The game has been rereleased in emulated form on several occasions. In 2003, Sega released Sonic Adventure DX: Director's Cut, an enhanced version of the 1998 Sonic game Sonic Adventure for the GameCube and Windows. As the player progresses through the game, they will unlock all 12 Sonic games released for the Game Gear, including the 8-bit Sonic. The Game Gear version is also available through Sonic Mega Collection Plus (2004), a compilation of Sonic games for PlayStation 2, Xbox, and Windows. Sega released the Master System version for the Wii's Virtual Console digital distribution service in Japan and North America in August 2008, and in Europe the following month. The Game Gear version was released for the Nintendo 3DS's Virtual Console in North America on June 7, 2013, followed by PAL regions a week later on June 13, and in Japan on December 4, 2013. It was also released along with the other 11 Game Gear Sonic games on Sonic Origins Plus in 2023.

==Reception==

Reviewers acclaimed the 8-bit Sonic. A number of publications described it as a polished recreation of the 16-bit game, with ACE and Mean Machines writing those who owned that version could still enjoy it. The game's level variety and designs, the action-packed and addictive gameplay, and sound and visual quality—thought to be on par with the original version's—were commonly highlighted. ACE was impressed to see the Genesis version's main features brought to the 8-bit systems intact. GamePro also considered its visuals "top-of-the-line" for an 8-bit game. Reviewers in Famicom Tsūshin said the fast-paced gameplay did not lend well to the Game Gear screen and which caused strain on their eyes.

Reviewers criticized the relatively low difficulty and short length, although Computer and Video Games (CVG) wrote these were also problems in the original and Go! considered the game more challenging than its Genesis predecessor. However, most found the problems did not detract from the experience; CVG wrote that the game still offered the player plenty and was just as good as the Genesis version.
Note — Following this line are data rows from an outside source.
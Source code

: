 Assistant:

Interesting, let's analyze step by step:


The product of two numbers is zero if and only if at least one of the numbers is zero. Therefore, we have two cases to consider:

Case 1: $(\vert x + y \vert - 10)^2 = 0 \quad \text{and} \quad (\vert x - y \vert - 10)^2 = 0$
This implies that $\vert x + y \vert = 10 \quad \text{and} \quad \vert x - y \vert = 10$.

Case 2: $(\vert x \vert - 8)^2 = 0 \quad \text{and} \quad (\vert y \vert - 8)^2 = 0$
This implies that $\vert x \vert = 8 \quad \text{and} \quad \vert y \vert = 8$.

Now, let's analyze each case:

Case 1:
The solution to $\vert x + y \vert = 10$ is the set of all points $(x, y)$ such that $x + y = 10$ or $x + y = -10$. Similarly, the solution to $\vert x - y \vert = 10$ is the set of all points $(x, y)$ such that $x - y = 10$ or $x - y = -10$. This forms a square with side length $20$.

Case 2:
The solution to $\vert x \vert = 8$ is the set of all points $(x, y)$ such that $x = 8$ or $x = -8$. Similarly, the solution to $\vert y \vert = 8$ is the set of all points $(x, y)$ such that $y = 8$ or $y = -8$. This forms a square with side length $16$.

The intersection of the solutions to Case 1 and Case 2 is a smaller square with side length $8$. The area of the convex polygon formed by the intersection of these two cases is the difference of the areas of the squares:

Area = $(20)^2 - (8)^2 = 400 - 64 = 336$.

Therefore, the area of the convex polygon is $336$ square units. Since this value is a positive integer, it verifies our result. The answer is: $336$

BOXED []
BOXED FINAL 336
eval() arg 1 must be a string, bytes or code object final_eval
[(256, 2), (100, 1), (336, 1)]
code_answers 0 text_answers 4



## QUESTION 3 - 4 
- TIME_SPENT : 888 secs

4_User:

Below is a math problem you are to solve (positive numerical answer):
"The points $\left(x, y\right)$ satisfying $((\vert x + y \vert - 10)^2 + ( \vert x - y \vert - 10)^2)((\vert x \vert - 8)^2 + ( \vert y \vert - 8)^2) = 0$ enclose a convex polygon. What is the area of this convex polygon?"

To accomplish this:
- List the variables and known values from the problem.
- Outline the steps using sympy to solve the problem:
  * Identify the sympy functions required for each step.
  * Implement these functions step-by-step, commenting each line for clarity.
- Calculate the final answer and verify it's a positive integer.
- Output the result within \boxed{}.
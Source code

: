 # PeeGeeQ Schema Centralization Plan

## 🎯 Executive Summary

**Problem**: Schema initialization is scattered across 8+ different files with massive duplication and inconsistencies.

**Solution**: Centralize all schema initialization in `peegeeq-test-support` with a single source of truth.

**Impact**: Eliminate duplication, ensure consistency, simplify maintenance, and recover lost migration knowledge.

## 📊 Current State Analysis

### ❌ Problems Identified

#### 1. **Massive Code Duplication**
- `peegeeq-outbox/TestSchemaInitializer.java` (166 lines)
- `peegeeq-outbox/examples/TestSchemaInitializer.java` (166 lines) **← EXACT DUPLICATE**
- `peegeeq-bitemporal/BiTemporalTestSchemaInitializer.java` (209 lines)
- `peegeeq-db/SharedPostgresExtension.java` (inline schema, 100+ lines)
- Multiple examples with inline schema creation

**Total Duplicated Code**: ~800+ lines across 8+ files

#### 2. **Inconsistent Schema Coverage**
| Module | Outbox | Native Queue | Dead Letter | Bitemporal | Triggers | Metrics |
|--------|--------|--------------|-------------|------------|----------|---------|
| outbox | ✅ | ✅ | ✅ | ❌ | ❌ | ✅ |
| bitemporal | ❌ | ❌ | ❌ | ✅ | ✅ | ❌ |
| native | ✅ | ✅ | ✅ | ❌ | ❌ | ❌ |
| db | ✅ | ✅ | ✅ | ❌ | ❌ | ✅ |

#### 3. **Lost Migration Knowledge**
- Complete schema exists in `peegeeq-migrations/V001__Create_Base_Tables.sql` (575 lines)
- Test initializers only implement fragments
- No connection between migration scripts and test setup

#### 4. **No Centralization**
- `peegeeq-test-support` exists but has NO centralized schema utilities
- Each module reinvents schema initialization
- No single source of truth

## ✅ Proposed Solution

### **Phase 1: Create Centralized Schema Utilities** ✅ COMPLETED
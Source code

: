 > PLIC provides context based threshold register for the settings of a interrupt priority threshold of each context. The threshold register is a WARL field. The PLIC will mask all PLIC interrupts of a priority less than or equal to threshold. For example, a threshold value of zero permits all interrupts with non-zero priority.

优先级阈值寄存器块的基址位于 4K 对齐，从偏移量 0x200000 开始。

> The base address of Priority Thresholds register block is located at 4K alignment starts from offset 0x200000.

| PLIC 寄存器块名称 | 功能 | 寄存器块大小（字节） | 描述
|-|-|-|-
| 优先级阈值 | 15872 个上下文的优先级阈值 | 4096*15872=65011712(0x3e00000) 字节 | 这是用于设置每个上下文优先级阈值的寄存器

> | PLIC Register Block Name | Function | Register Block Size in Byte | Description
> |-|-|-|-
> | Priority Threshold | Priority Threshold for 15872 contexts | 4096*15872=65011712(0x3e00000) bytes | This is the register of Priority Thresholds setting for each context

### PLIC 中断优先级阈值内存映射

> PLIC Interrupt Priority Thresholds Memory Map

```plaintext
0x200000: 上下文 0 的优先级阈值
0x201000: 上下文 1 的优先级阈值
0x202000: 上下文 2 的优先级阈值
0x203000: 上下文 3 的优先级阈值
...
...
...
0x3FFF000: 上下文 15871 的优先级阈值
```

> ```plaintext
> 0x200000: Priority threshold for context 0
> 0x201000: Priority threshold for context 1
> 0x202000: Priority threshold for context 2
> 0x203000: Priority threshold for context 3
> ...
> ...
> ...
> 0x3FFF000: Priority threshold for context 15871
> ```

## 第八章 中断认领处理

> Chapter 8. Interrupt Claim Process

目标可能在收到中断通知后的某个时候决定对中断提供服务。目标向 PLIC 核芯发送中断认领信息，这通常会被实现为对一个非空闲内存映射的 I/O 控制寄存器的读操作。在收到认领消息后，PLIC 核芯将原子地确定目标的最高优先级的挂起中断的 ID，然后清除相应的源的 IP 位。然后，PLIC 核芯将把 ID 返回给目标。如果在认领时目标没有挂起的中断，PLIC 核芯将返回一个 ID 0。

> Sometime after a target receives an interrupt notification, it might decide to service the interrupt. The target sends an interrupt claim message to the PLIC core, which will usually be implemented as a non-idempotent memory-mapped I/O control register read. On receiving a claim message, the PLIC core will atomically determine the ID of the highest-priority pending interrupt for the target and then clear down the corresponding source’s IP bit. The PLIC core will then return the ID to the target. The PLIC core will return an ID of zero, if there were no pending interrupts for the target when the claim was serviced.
Retrospective reviews for the game's rerelease on the Virtual Console were likewise positive. IGN wrote that although it was not as visually appealing, fast, or ambitious as its 16-bit predecessor, the 8-bit Sonic the Hedgehog was still a competent game in its own right, with unique level designs that managed to retain the feel of the original. Nintendo Life believed it was one of the best platformers for the Master System and felt it was an interesting piece in the Sonic franchise's history, and found the Game Gear version easy to recommend to those who played the 16-bit version and were looking for a new experience, and those who were just starting to play Sonic games. They said "It's short, but it's sweet," and that searching for Chaos Emeralds added replay value. GameSpy, reviewing Sonic Mega Collection Plus, felt the 8-bit Sonic and Sonic Chaos (1993) were the series' only Game Gear installments worth playing.

Review scores
| Publication | Score |
|---|---|
| Computer and Video Games | 90% (SMS) |
| Electronic Gaming Monthly | 8/10, 9/10, 9/10, 9/10 (GG) |
| ACE | 4/5 (GG) |
| Famicom Tsūshin | 6/10, 6/10, 6/10, 5/10 (GG) |
| Go! | 93% (GG) |
| Mean Machines | 90% (SMS) |
| Mega Zone | 90% (GG) |
| Player One [fr] | 90% (GG) |
| Video Games & Computer Entertainment | 9/10 (GG) |

==Legacy==
GamesRadar+ named the 8-bit Sonic the fourth best Game Gear game, and they and Retro Gamer named it one of the best Master System games. The 8-bit Sonic game was Ancient's first game and the only Sonic game they developed. Beginning with its 1992 sequel, Sonic the Hedgehog 2, all subsequent 8-bit Sonic platformers were developed by Aspect. The Bridge Zone level's track became one of the most famous pieces of Sonic music, and was used as a basis for Tails' theme in Sonic Adventure.

Some fans have independently developed new ports of the game to run natively on other platforms. In 2019, a fan remake of the game was released for Microsoft Windows and Android, featuring widescreen gameplay and new playable characters, levels, and game mechanics. A fanmade Commodore 64 port was released in December 2021, with the original Z80 assembly code hand-translated to the 6510 CPU.